WHAT THE EXERCISE ASKS:
Find every line in the records below that contains the word "Jean", and copy each such line.

DATA UNDER STUDY:
######
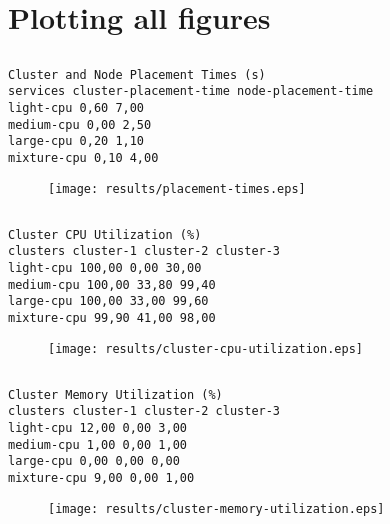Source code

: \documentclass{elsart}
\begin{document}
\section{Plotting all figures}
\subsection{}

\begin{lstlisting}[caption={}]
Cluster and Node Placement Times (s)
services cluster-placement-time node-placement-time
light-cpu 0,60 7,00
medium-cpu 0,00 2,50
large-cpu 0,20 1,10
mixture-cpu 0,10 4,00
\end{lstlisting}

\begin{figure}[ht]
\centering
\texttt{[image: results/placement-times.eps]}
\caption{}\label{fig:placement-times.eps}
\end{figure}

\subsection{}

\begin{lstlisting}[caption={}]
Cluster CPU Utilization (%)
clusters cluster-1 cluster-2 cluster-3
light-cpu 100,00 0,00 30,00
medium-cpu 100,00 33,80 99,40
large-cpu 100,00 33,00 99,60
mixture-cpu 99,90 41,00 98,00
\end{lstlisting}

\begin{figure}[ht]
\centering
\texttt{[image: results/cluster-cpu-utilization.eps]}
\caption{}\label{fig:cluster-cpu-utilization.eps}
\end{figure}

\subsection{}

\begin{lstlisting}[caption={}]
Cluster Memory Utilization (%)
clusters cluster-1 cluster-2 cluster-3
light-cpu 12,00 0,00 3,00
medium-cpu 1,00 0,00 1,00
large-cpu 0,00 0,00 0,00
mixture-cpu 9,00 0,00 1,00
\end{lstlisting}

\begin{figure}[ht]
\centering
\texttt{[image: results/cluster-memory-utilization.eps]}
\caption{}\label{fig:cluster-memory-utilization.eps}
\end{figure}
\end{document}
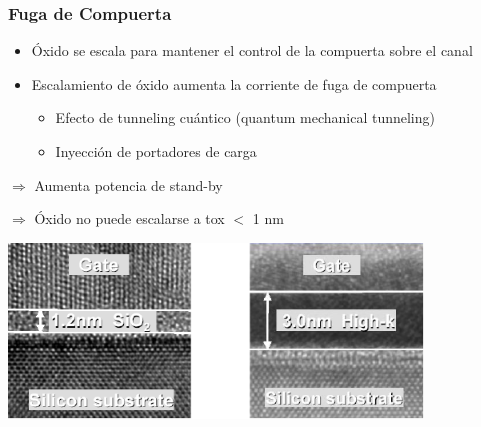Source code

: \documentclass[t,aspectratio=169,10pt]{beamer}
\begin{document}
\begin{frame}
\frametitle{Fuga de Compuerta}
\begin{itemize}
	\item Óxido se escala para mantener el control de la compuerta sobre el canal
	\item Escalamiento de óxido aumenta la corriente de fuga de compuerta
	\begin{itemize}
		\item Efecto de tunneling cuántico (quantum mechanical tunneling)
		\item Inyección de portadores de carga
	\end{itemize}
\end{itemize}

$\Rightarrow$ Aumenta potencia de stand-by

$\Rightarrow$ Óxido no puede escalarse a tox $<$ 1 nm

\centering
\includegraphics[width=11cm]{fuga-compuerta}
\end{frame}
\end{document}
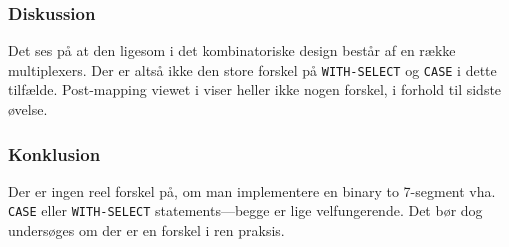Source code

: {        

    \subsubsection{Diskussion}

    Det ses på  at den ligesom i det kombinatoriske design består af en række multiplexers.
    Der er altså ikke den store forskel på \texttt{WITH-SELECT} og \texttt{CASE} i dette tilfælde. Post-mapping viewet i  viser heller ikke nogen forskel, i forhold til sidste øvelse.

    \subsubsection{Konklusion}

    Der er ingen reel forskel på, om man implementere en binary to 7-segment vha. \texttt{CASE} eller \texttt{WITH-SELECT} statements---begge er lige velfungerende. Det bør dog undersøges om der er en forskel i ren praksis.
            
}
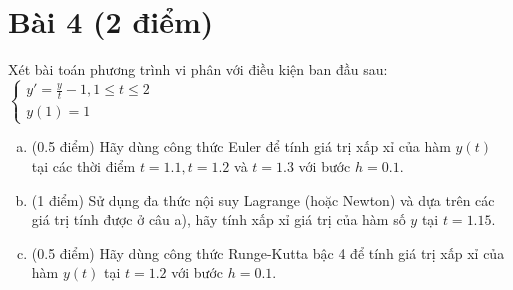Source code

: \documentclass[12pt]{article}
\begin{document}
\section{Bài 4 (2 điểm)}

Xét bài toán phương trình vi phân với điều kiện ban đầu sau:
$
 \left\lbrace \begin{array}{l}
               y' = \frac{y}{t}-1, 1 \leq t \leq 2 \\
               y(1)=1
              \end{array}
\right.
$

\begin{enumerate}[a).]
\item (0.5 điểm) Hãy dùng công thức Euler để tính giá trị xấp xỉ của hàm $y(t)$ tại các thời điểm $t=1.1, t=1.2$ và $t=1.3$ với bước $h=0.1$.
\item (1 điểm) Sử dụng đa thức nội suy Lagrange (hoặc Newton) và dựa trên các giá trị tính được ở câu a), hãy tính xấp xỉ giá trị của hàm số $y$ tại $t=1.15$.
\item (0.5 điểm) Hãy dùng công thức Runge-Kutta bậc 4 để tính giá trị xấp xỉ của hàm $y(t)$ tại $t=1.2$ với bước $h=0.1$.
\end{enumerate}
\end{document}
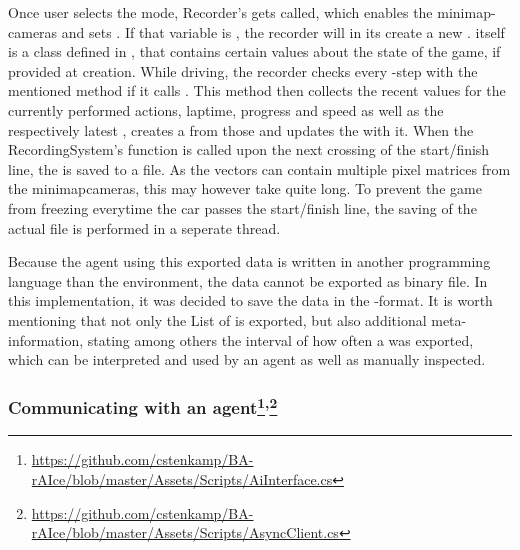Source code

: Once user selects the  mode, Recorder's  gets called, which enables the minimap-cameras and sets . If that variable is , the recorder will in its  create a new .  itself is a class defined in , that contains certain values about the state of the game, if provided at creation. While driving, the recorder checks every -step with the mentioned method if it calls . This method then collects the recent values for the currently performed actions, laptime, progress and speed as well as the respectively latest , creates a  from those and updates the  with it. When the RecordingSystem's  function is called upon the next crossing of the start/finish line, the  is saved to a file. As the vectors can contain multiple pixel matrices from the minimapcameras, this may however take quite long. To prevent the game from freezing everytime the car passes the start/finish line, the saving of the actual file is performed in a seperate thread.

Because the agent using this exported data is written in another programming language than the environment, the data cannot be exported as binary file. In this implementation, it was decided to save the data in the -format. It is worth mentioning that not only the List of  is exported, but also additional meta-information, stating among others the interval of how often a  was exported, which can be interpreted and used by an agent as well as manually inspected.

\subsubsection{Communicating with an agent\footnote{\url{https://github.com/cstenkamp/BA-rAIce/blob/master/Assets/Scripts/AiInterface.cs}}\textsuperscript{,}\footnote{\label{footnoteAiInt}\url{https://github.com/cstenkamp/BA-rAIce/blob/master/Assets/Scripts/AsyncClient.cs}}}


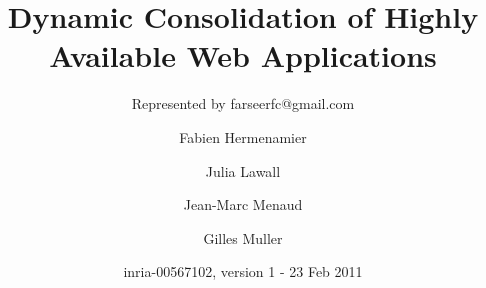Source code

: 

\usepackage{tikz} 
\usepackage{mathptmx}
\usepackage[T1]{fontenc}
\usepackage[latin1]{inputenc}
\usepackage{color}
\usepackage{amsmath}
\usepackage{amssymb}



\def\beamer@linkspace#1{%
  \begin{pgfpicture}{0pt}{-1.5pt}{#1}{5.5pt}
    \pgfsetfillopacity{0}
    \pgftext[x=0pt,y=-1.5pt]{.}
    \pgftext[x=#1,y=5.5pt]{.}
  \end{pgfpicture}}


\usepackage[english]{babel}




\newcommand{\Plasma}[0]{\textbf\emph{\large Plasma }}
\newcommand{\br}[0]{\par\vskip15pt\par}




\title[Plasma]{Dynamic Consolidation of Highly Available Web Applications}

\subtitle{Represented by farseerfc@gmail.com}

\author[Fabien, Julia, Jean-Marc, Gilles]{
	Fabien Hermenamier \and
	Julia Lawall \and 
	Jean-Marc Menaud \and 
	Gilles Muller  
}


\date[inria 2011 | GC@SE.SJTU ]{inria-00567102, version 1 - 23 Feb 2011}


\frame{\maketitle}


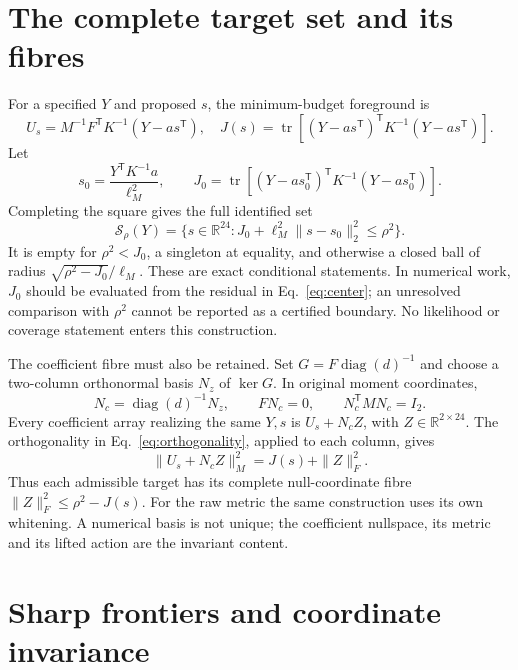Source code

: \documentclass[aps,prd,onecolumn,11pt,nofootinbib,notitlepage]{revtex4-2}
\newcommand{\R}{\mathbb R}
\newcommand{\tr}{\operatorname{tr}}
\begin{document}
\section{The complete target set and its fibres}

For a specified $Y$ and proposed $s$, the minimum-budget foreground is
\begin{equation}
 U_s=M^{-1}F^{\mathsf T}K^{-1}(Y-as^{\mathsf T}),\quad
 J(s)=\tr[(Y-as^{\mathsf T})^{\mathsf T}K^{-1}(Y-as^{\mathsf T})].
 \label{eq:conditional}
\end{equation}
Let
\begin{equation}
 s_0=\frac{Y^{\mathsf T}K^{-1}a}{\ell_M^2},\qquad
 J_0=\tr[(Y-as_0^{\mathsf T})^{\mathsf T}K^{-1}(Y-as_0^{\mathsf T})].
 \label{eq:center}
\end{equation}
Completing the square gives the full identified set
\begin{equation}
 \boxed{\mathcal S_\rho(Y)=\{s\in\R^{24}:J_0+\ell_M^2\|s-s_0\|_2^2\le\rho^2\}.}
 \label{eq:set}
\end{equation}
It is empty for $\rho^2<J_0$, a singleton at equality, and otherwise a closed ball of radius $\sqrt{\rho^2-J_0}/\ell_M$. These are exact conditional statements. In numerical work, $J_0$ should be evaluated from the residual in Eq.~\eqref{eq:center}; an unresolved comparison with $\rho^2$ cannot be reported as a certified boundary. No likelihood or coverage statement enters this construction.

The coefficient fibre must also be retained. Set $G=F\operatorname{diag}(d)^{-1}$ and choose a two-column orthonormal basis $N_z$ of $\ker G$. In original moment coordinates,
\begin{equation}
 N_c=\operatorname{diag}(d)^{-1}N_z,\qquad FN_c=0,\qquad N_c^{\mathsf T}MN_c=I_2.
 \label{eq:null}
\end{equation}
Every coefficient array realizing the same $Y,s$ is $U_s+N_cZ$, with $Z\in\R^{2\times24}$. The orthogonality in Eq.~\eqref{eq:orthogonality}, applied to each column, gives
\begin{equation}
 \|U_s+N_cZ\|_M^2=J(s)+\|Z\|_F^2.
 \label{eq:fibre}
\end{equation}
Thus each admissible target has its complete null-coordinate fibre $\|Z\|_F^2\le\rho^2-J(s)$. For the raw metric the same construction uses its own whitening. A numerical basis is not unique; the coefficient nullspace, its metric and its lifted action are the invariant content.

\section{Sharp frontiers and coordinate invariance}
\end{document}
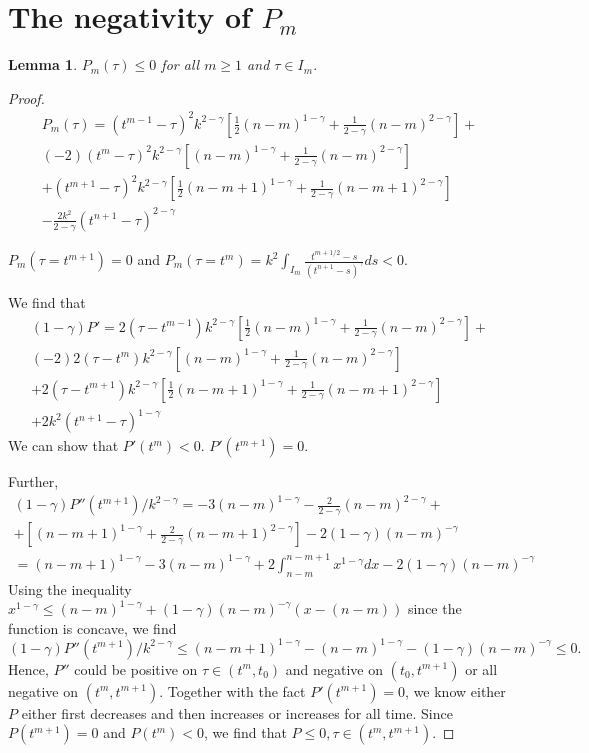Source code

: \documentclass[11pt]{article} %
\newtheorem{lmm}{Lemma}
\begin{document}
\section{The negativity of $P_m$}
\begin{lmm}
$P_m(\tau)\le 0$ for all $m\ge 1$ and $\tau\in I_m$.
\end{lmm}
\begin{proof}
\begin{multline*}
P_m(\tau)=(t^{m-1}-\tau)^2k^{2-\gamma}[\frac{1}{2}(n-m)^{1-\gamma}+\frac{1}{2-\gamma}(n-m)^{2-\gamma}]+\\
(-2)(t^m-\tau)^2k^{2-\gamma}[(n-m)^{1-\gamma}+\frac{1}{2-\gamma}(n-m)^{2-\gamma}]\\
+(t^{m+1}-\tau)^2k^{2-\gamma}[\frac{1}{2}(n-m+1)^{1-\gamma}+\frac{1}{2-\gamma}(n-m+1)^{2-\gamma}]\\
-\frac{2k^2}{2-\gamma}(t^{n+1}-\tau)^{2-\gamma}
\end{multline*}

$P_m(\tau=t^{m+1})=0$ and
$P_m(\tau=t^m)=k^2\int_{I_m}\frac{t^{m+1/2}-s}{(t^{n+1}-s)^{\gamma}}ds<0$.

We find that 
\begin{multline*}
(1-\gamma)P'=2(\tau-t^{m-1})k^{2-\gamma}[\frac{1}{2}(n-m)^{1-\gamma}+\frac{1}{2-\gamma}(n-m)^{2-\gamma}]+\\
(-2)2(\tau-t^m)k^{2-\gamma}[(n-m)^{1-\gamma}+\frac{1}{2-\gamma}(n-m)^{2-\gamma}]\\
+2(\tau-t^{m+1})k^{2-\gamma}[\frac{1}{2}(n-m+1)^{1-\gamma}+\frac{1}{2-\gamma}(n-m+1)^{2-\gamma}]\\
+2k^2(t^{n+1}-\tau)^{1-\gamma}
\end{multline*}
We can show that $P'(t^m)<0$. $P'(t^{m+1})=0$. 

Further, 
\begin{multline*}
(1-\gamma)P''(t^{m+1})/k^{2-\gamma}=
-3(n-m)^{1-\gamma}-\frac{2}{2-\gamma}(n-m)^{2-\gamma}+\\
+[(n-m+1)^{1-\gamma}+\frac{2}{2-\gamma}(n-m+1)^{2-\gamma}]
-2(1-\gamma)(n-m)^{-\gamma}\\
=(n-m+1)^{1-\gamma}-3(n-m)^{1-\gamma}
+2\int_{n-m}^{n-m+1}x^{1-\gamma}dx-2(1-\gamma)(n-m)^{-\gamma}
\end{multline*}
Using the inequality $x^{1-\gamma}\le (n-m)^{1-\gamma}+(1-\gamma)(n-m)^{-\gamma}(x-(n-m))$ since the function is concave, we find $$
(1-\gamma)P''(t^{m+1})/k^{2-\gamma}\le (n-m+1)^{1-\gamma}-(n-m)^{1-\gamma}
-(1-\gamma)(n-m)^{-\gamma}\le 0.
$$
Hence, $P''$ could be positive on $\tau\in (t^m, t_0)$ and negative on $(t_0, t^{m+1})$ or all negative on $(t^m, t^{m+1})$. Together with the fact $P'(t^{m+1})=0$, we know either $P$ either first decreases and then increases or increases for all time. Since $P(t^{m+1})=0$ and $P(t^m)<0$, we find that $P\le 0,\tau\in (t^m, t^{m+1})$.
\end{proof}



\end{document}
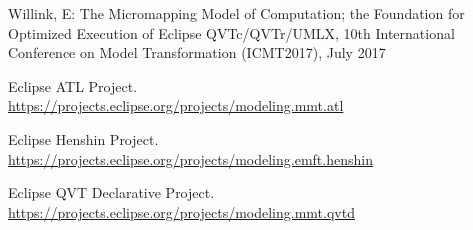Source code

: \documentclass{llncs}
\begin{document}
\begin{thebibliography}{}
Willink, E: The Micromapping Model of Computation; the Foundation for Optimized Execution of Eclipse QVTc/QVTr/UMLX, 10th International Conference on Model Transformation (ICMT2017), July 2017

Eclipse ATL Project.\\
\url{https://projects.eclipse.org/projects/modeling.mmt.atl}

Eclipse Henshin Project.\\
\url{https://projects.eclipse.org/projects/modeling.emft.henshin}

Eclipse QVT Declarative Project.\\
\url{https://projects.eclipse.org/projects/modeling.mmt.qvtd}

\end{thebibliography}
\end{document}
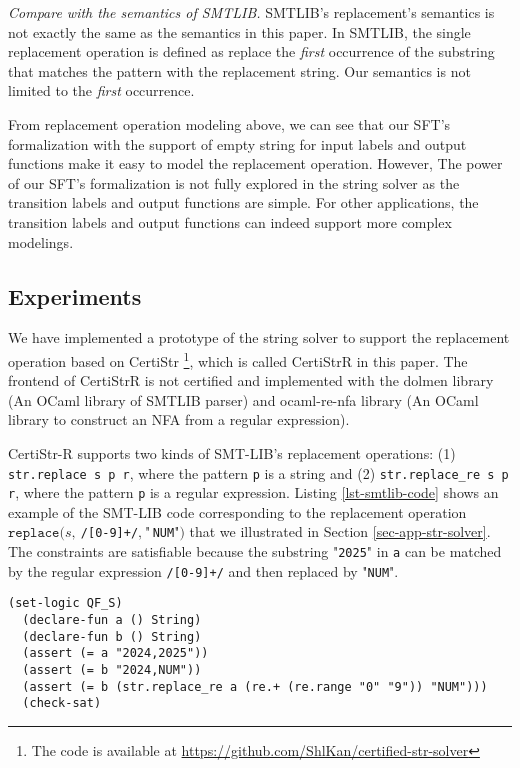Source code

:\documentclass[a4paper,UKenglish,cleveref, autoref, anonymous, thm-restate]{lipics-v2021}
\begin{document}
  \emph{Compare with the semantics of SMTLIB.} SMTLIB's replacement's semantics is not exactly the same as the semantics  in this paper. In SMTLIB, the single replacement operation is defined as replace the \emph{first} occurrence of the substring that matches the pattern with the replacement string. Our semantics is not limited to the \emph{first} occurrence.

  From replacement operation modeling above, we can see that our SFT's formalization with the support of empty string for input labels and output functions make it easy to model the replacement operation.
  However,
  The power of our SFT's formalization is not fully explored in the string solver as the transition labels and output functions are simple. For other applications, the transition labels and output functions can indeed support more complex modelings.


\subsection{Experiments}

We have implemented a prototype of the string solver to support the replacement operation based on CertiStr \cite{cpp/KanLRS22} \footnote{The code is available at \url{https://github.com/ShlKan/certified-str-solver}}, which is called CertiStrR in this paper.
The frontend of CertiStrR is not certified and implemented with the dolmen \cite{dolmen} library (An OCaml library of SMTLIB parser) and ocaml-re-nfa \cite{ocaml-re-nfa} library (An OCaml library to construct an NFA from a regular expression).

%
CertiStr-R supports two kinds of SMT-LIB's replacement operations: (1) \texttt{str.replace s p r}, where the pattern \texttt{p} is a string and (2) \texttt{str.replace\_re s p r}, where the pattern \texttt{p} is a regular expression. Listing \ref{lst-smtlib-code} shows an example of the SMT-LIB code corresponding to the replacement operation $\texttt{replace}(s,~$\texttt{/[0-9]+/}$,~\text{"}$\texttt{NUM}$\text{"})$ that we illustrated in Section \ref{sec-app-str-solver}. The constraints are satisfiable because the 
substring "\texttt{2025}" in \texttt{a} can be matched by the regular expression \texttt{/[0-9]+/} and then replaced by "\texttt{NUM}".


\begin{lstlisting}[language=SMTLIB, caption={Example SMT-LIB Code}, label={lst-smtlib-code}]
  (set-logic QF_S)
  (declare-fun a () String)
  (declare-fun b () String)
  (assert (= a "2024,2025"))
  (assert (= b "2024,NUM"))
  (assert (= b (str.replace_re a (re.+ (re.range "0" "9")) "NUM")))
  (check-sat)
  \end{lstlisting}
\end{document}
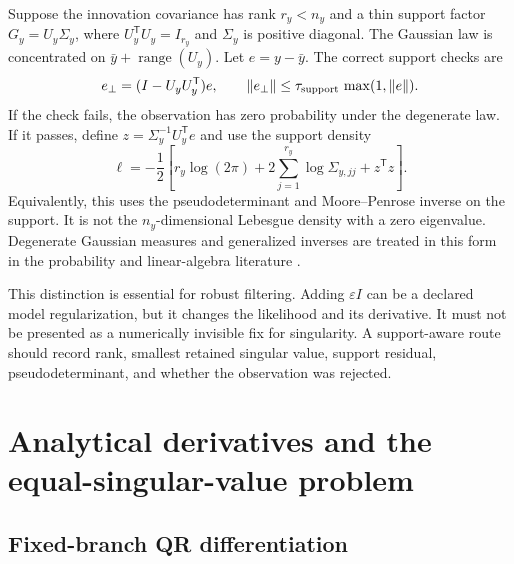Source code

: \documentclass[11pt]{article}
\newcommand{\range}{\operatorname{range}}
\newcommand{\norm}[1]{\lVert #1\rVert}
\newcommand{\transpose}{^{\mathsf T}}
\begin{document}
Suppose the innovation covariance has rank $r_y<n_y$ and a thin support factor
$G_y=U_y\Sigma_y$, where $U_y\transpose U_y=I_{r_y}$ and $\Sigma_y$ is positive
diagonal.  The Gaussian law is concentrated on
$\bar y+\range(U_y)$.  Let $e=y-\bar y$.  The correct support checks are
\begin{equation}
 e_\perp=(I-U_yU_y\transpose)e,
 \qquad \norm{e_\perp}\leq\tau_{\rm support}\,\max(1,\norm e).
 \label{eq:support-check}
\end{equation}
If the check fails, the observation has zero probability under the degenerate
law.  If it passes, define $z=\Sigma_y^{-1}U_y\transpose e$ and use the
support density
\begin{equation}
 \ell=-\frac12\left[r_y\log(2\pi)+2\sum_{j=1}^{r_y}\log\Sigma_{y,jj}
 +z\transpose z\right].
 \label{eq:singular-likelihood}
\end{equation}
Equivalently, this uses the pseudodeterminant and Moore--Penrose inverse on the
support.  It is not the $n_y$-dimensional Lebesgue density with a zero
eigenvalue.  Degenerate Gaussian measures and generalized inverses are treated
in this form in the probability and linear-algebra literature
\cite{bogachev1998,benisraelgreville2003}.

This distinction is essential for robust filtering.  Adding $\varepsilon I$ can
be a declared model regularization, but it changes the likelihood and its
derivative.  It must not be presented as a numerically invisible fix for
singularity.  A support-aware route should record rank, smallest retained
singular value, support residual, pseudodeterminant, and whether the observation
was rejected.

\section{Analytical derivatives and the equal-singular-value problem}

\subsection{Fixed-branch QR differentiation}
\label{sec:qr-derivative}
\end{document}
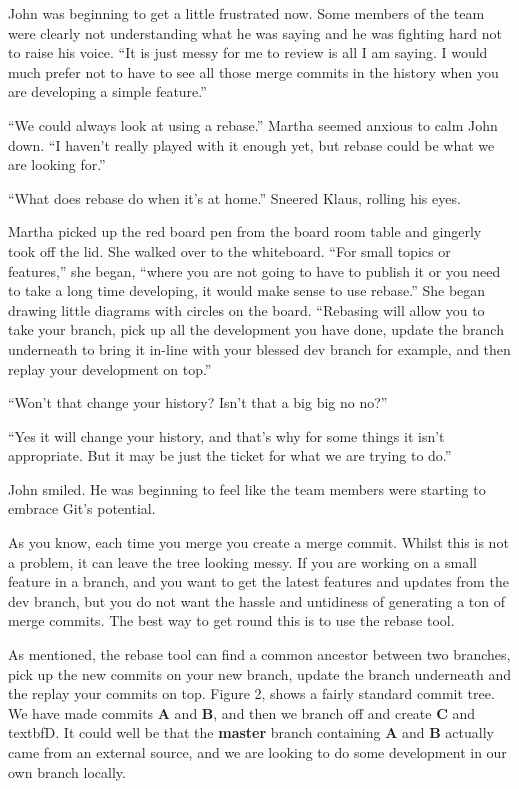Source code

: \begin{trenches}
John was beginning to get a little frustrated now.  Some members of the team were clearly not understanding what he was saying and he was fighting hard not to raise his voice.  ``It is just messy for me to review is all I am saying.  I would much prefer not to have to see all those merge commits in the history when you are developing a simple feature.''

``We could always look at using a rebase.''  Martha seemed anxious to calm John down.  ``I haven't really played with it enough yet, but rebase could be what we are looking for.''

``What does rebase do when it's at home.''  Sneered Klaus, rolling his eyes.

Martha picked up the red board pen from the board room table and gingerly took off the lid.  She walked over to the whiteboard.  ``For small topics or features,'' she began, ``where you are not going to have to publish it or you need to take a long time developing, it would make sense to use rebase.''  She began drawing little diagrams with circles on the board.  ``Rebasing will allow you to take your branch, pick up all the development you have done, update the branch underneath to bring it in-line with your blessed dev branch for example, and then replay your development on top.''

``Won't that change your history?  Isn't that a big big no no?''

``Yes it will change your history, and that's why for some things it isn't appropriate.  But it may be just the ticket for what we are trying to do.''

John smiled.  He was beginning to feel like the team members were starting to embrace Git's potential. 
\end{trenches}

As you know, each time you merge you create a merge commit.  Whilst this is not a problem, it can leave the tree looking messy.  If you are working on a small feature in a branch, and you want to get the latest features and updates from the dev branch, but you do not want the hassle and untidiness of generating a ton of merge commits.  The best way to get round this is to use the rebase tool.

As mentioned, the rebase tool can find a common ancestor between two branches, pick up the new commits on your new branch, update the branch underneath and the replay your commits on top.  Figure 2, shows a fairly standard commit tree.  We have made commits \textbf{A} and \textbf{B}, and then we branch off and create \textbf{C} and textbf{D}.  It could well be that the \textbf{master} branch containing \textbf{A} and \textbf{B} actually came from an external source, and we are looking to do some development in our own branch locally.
######
ANSWER BOX:
\author[Fabien, Julia, Jean-Marc, Gilles]{
	Jean-Marc Menaud \and 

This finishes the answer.